▶ [Instructions for the task] The answer must consist of each line of the records below that contains the string "customer".

▶ [Data for processing]
[Start of section]

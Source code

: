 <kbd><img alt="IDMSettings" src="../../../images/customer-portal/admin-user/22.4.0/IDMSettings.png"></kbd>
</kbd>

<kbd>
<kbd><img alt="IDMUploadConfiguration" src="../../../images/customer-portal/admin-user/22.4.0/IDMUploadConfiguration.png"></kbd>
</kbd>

[End of section]
[Start of section]

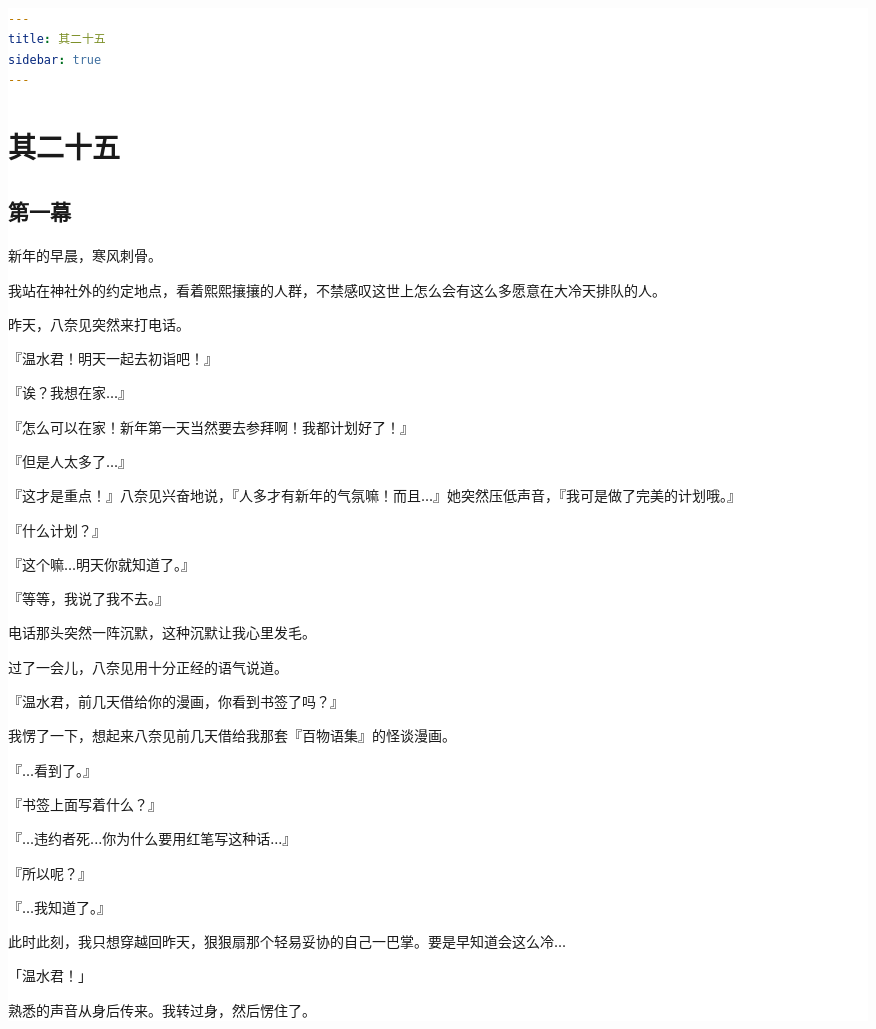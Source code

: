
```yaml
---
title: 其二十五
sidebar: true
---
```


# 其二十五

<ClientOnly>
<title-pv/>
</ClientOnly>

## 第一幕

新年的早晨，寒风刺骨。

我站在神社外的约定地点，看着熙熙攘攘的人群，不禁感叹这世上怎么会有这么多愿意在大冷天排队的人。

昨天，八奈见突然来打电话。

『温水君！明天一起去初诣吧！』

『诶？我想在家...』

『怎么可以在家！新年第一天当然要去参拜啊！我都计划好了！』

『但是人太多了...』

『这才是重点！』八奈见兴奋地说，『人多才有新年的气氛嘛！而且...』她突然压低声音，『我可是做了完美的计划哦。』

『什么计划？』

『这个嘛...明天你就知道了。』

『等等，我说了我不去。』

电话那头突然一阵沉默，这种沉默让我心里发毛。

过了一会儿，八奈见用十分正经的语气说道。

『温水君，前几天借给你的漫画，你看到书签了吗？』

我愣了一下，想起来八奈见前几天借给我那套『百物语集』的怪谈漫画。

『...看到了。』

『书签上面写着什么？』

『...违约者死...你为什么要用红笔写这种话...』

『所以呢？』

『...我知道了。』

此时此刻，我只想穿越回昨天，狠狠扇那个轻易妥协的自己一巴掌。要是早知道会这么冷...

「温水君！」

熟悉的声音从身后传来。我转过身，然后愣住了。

[End of section]

▶ [Response to this task]
: <kbd><img alt="IDMSettings" src="../../../images/customer-portal/admin-user/22.4.0/IDMSettings.png"></kbd>
<kbd><img alt="IDMUploadConfiguration" src="../../../images/customer-portal/admin-user/22.4.0/IDMUploadConfiguration.png"></kbd>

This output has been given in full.